1. Fascination with Scottish history ran in McQueen’s family.

McQueen, a self-described “East End yob,” was born and raised in working-class London. Throughout his career, however, his work showed a preoccupation with his Scottish ancestry, which was on display in collections like Highland Rape (1995) and The Widows of Culloden (2006), the latter of which made use of the McQueen tartan. McQueen inherited this interest from his mother Joyce, an amateur historian who assembled an unpublished, meticulously researched manuscript of McQueen family history she shared with her son, who incorporated details of it into his collections.

2. McQueen was a survivor of childhood trauma.

Suffused with macabre, disturbing, and even violent imagery, McQueen’s work frequently drew accusations of misogyny from critics. The designer himself argued strenuously that the effect was empowering and intimidating rather than degrading, a stance Wilson both agrees with and backs with the revelation of McQueen’s inspiration for Nihilism, his first collection: the physical abuse of his older sister, Janet, by her ex-husband Terence Hulyer, who also sexually abused McQueen as a child. McQueen only confided his experiences to close friends, but Wilson argues that his solidarity with Janet, and subsequent affinity for female vulnerability, deeply informed his creative perspective.

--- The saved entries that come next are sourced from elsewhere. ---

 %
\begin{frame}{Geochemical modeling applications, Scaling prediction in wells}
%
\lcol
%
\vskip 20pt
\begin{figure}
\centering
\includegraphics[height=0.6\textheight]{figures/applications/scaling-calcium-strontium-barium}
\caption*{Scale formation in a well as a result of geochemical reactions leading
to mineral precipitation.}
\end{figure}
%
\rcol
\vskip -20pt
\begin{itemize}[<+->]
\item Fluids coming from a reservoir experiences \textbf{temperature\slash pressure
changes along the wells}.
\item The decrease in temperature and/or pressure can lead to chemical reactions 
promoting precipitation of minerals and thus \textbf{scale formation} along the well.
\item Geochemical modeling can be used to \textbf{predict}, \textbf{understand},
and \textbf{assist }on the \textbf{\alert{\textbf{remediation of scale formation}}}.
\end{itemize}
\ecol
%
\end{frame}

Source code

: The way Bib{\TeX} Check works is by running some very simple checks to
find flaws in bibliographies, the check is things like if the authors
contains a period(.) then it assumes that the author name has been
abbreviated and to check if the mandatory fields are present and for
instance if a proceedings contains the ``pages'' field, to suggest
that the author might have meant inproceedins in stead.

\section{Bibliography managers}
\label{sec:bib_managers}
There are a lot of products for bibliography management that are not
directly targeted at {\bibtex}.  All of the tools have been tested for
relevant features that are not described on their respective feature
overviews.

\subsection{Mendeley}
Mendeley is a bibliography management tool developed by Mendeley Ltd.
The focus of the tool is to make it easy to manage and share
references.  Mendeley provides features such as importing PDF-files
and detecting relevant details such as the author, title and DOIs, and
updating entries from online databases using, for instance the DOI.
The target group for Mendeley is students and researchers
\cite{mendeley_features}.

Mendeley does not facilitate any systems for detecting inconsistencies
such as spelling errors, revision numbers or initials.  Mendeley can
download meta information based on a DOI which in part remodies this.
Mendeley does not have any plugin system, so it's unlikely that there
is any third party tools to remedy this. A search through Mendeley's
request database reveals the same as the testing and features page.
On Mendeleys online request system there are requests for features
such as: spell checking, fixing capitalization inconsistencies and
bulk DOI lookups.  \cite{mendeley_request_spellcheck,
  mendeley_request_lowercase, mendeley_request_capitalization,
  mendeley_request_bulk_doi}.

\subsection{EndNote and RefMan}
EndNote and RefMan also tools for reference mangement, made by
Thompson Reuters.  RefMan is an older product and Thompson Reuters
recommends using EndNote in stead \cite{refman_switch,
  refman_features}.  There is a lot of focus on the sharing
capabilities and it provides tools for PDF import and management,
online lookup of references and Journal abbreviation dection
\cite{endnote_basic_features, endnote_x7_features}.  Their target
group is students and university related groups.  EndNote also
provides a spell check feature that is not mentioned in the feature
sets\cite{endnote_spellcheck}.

3. His name was coined by Isabella Blow.

As she did in life, Blow looms large in Blood Beneath the Skin. As patron, muse, and a longtime friend to the designer, the magazine editor and fashion personality was one of McQueen’s closest confidantes, from when she first discovered his work at his Central Saint Martins’ thesis show to her death by suicide in 2007. Her most obvious impact on McQueen’s work, however, involves his name: born Lee Alexander McQueen, the designer went by his first name to friends and family throughout his life, but it was Blow who started addressing him by his middle name, which she found more upscale. (McQueen maintained the final decision to go by “Alexander” professionally was his, though).

4. He had very little formal education.

Although McQueen famously got his start in the masters program at London’s renowned Central Saint Martins, he was admitted under special circumstances: without a BA. McQueen left school at 16, with a single O-level in art, then worked as an apprentice at Anderson & Sheppard on Savile Row (rumors of sewing obscenities into Prince Charles’ jacket turn out to be greatly exaggerated), interned with avant-garde designer Koji Tatsuno, and worked as a fabric cutter for John McKitterick in London, then Romeo Gigli in Milan. Cumulatively, these jobs gave McQueen enough knowledge and experience to earn a place at Saint Martins; MA course director Bobby Hillson says she told another dean, “I’ve taken somebody; he’s got none of the right qualifications, he’ll probably leave in the middle, but I’m taking him.”

5. The designer had business acumen as well as creative genius.

McQueen’s artistic merit is undeniable; before the Met, and now the V&A, staged Savage Beauty, his work had been displayed in multiple museums (not to mention universally recognized within the fashion world). But Wilson also notes that Alexander McQueen, as a brand, was an enormous financial success. The designer worked with multiple conglomerates — first LVMH, as head of Givenchy from 1996 to 2001, then the Gucci Group, who were investors in his namesake label. McQueen demonstrated a capability for creating clothes that were commercially viable, like his 2001 collection The Dance of the Twisted Bull, in addition to his most inventive and theatrical work. Blood Beneath the Skin thus testifies to McQueen’s versatility as well as his raw talent.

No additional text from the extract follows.